Ex-Middlesbrough academy youngster Ryan Brobbel remains a key figure for TNS - whose star striker Brad Young says being stabbed three times and needing life-saving surgery turned out to be a “good thing” for his football career.

Young was 17 when he was attacked in a Solihull park in May 2020 and suffered a 12cm knife wound which needed an operation and three blood transfusions for him to survive.

Four years on he is preparing to play in the Champions League qualification rounds for the Welsh champions and says the incident was a catalyst for change in his career.

“I was in a park with my friends and a random group of lads approached me, attacked me and tried to rob me,” the former Aston Villa academy player told the PA news agency.

“I fought back, the guy that punched me in my face had me in a headlock and I just felt something weird in my back. I let go, looked down and saw I’d been stabbed three times.

“I called the ambulance and then collapsed to the floor. They rushed me into hospital and they didn’t know what was going to happen, one of the stab wounds hit an artery and I lost a lot of blood.

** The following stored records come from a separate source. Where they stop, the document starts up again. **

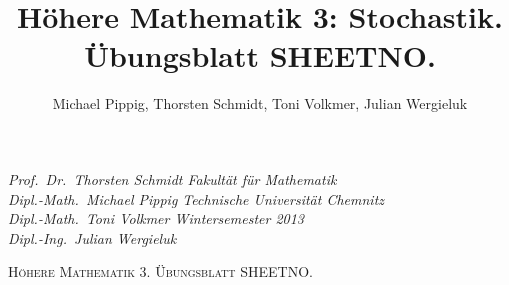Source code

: \documentclass[11pt,a4paper,oldfontcommands,onecolumn,draft]{memoir}
\title{Höhere Mathematik 3: Stochastik. Übungsblatt SHEETNO.}
\author{Michael Pippig, Thorsten Schmidt, Toni Volkmer, Julian Wergieluk}\date{}
\begin{document}
\pagestyle{empty}

{\itshape\small
Prof.\ Dr.\ Thorsten Schmidt \hfill Fakultät für Mathematik \\
Dipl.-Math.\ Michael Pippig \hfill Technische Universität Chemnitz \\
Dipl.-Math.\ Toni Volkmer \hfill Wintersemester 2013 \\
Dipl.-Ing.\ Julian Wergieluk
}


\begin{center}
    {\LARGE\scshape Höhere Mathematik 3. Übungsblatt SHEETNO. \\}
\end{center}

\pagestyle{plain}
\sloppy
\end{document}
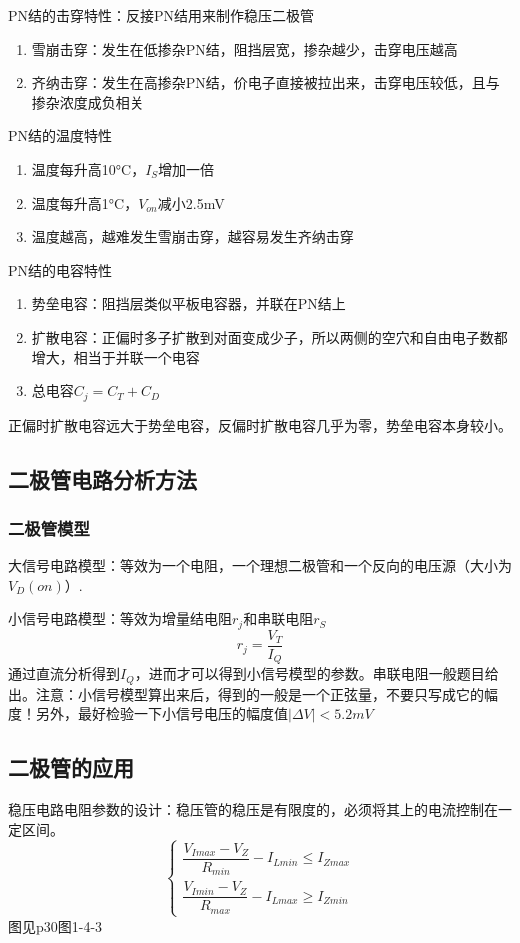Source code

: \documentclass{ctexart}
\begin{document}
PN结的击穿特性：反接PN结用来制作稳压二极管
\begin{enumerate}
    \item 雪崩击穿：发生在低掺杂PN结，阻挡层宽，掺杂越少，击穿电压越高
    \item 齐纳击穿：发生在高掺杂PN结，价电子直接被拉出来，击穿电压较低，且与掺杂浓度成负相关
\end{enumerate}

PN结的温度特性
\begin{enumerate}
    \item 温度每升高10°C，$I_S$增加一倍
    \item 温度每升高1°C，$V_{on}$减小2.5mV
    \item 温度越高，越难发生雪崩击穿，越容易发生齐纳击穿
\end{enumerate}

PN结的电容特性
\begin{enumerate}
    \item 势垒电容：阻挡层类似平板电容器，并联在PN结上
    \item 扩散电容：正偏时多子扩散到对面变成少子，所以两侧的空穴和自由电子数都增大，相当于并联一个电容
    \item 总电容$C_j=C_T+C_D$
\end{enumerate}
正偏时扩散电容远大于势垒电容，反偏时扩散电容几乎为零，势垒电容本身较小。
\subsection{二极管电路分析方法}
\subsubsection{二极管模型}
大信号电路模型：等效为一个电阻，一个理想二极管和一个反向的电压源（大小为$V_D(on)$）.

小信号电路模型：等效为增量结电阻$r_j$和串联电阻$r_S$
\begin{equation}
    r_j=\dfrac{V_T}{I_Q}
\end{equation}
通过直流分析得到$I_Q$，进而才可以得到小信号模型的参数。串联电阻一般题目给出。{\color{Red}注意：小信号模型算出来后，得到的一般是一个正弦量，不要只写成它的幅度！另外，最好检验一下小信号电压的幅度值$|\Delta V|<5.2mV$}
\subsection{二极管的应用}
稳压电路电阻参数的设计：稳压管的稳压是有限度的，必须将其上的电流控制在一定区间。
\begin{equation}
    \begin{cases}
        \dfrac{V_{Imax}-V_Z}{R_{min}}-I_{Lmin}\leq I_{Zmax}\\
        \dfrac{V_{Imin}-V_Z}{R_{max}}-I_{Lmax}\geq I_{Zmin}
    \end{cases}
\end{equation}
图见p30图1-4-3
\end{document}

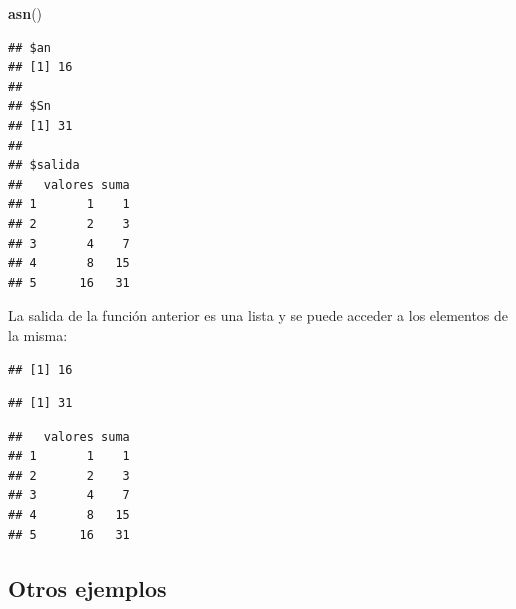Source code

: \documentclass[]{book}
\newenvironment{Shaded}{\begin{snugshade}}{\end{snugshade}}
\newcommand{\KeywordTok}[1]{\textcolor[rgb]{0.13,0.29,0.53}{\textbf{#1}}}
\newcommand{\NormalTok}[1]{#1}
\newcommand{\OperatorTok}[1]{\textcolor[rgb]{0.81,0.36,0.00}{\textbf{#1}}}
\newcommand{\StringTok}[1]{\textcolor[rgb]{0.31,0.60,0.02}{#1}}
\begin{document}
\begin{Shaded}
\begin{Highlighting}[]
\KeywordTok{asn}\NormalTok{()}
\end{Highlighting}
\end{Shaded}

\begin{verbatim}
## $an
## [1] 16
## 
## $Sn
## [1] 31
## 
## $salida
##   valores suma
## 1       1    1
## 2       2    3
## 3       4    7
## 4       8   15
## 5      16   31
\end{verbatim}

La salida de la función anterior es una lista y se puede
acceder a los elementos de la misma:

\begin{Shaded}
\end{Shaded}

\begin{verbatim}
## [1] 16
\end{verbatim}

\begin{Shaded}
\end{Shaded}

\begin{verbatim}
## [1] 31
\end{verbatim}

\begin{Shaded}
\end{Shaded}

\begin{verbatim}
##   valores suma
## 1       1    1
## 2       2    3
## 3       4    7
## 4       8   15
## 5      16   31
\end{verbatim}

\hypertarget{otros-ejemplos}{%
\subsection{Otros ejemplos}\label{otros-ejemplos}}
\end{document}
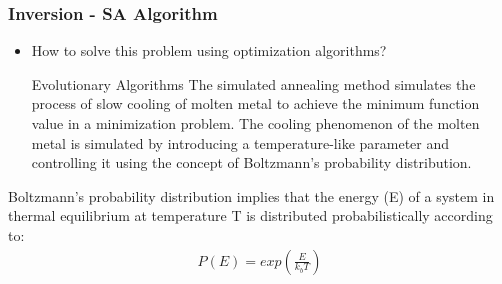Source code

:\documentclass{beamer}
\begin{document}
\begin{frame}
\frametitle{Inversion - SA Algorithm}

\begin{itemize}
\item How to solve this problem using optimization algorithms?
\begin{block}{Evolutionary Algorithms}
The simulated annealing method simulates the process of slow cooling of molten
metal to achieve the minimum function value in a minimization problem. The cooling
phenomenon of the molten metal is simulated by introducing a temperature-like parameter
and controlling it using the concept of Boltzmann’s probability distribution.
\end{block}
\end{itemize}
Boltzmann’s probability distribution implies that the energy (E) of a system in thermal
equilibrium at temperature T is distributed probabilistically according to:
\begin{eqnarray}
P(E)=exp(\frac{E} {k_b T})
\end{eqnarray}
\end{frame}
\end{document}
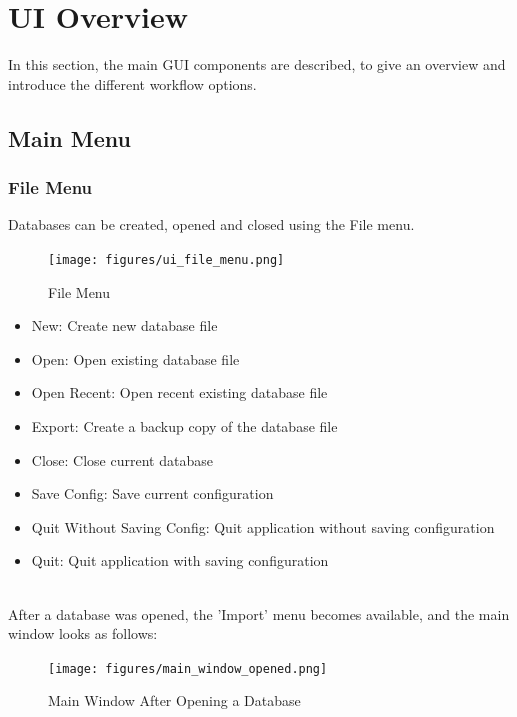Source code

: \chapter{UI Overview}
\label{sec:ui_overview}

In this section, the main GUI components are described, to give an overview and introduce the different workflow options.



\section{Main Menu}

\subsection{File Menu}
\label{sec:ui_overview_file_menu}

Databases can be created, opened and closed using the File menu.

\begin{figure}[H]
  \center
    \texttt{[image: figures/ui\_file\_menu.png]}
  \caption{File Menu}
\end{figure}

\begin{itemize}
 \item New: Create new database file
 \item Open: Open existing database file
 \item Open Recent: Open recent existing database file
 \item Export: Create a backup copy of the database file
 \item Close: Close current database
 \item Save Config: Save current configuration
 \item Quit Without Saving Config: Quit application without saving configuration
 \item Quit: Quit application with saving configuration
\end{itemize}
\  \\

After a database was opened, the 'Import' menu becomes available, and the main window looks as follows:

\begin{figure}[H]
  \hspace*{-2.5cm}
    \texttt{[image: figures/main\_window\_opened.png]}
  \caption{Main Window After Opening a Database}
\end{figure}

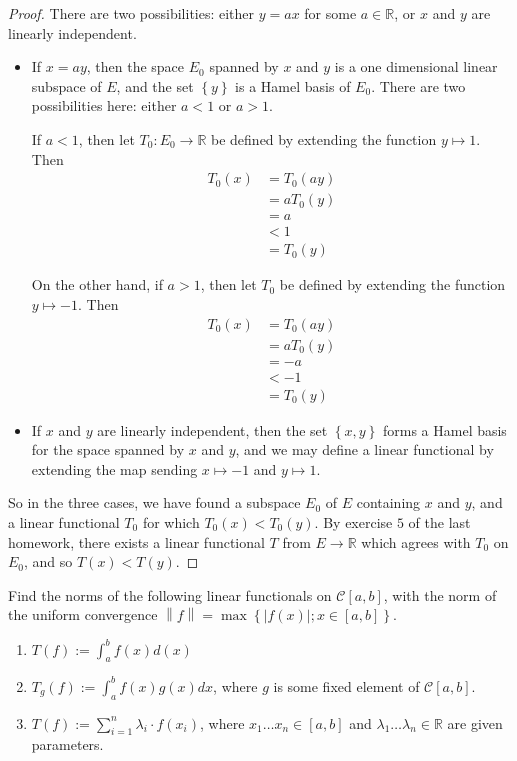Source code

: \documentclass[12pt]{article}
\newcommand{\R}{\mathbb{R}}
\theoremstyle{definition}
\newenvironment{problem}[2][Problem]{\begin{trivlist}
\item[\hskip \labelsep {\bfseries #1}\hskip \labelsep {\bfseries #2.}]}{\end{trivlist}}
\begin{document}
\begin{proof}
	There are two possibilities: either $y = ax$ for some $a \in \R$, or $x$ and $y$ are linearly independent.
	\begin{itemize}
		\item If $x = ay$, then the space $E_0$ spanned by $x$ and $y$ is a one dimensional linear subspace of $E$, and the set $\left\{ y \right\}$ is a Hamel basis of $E_0$. There are two possibilities here: either $a < 1$ or $a > 1$. 
			\par If $a < 1$, then let $T_0 : E_0 \to \R$ be defined by extending the function $y \mapsto 1$. Then \begin{align*}
				T_0(x) &= T_0(ay)\\
				&= aT_0(y)\\
				&= a\\
				&< 1\\
				&= T_0(y)
			\end{align*}
			\par On the other hand, if $a > 1$, then let $T_0$ be defined by extending the function $y \mapsto -1$. Then
			\begin{align*}
				T_0(x) &= T_0(ay)\\
			&= aT_0(y)\\
			&= -a\\
			&< -1\\
		&= T_0(y)
			\end{align*}
		\item If $x$ and $y$ are linearly independent, then the set $\left\{ x,y \right\}$ forms a Hamel basis for the space spanned by $x$ and $y$, and we may define a linear functional by extending the map sending $x \mapsto -1$ and $y \mapsto 1$.
	\end{itemize}
	So in the three cases, we have found a subspace $E_0$ of $E$ containing $x$ and $y$, and a linear functional $T_0$ for which $T_0(x) < T_0(y)$. By exercise $5$ of the last homework, there exists a linear functional $T$ from $E \to \R$ which agrees with $T_0$ on $E_0$, and so $T(x) < T(y)$.
\end{proof}
\begin{problem}{3}
	Find the norms of the following linear functionals on $\mathcal{C}[a,b]$, with the norm of the uniform convergence $\left \lVert { f } \right \lVert  = \max\left\{ \left \lvert { f(x) } \right \lvert ; x \in [a,b] \right\}$.
	\begin{enumerate}[label=(\roman*)]
		\item $T(f) := \int_a^b f(x)d(x)$
		\item $T_g(f) := \int_a^bf(x)g(x)dx$, where $g$ is some fixed element of $\mathcal{C}[a,b]$.
		\item $T(f) := \sum_{i=1}^n \lambda_i \cdot f(x_i)$, where $x_1\dots x_n \in [a,b]$ and $\lambda_1 \dots \lambda_n \in \R$ are given parameters.
	\end{enumerate}
\end{problem}
\end{document}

“It was 12cm deep and I needed three blood transfusions, that’s what saved my life. Then I had to wait for the surgery and as I was lying there I was asking whether I could play football again.

“At that age I was messing about and going out, I wasn’t taking football seriously, I was partying, normal stuff 17-year-olds do, but not normal for a footballer to do.

“If anything it was a good thing and it opened my eyes up for what I really wanted to do and what I had been working all my life to do. It just woke me up and realised I had to stop messing about and knuckle down.

“I am proud of myself.”

Young definitely took his second chance with both hands and after loan spells at Ayr and Carlisle, joined TNS in September 2023 and helped the club embark on a record-breaking campaign.

They were invincible in the Welsh Premier Division, where Young won the golden boot with 22 goals, and came within a couple of games of breaking the Guinness World Record for the longest unbeaten run in all competitions.

Now, all the focus is on Europe.

“I am buzzing for it, when I first came this is what I was looking forward to, the big games and hopefully qualifying, that is what attracted me to the club,” said Young.

“To be fair I didn’t even know they (FK Decic) existed, I didn’t know anything about them, but since we have drawn them the staff have been showing us videos and we have been doing analysis on them.

“We believe, we have got more than enough good players. You have got to have confidence, I thoroughly believe we can go through.”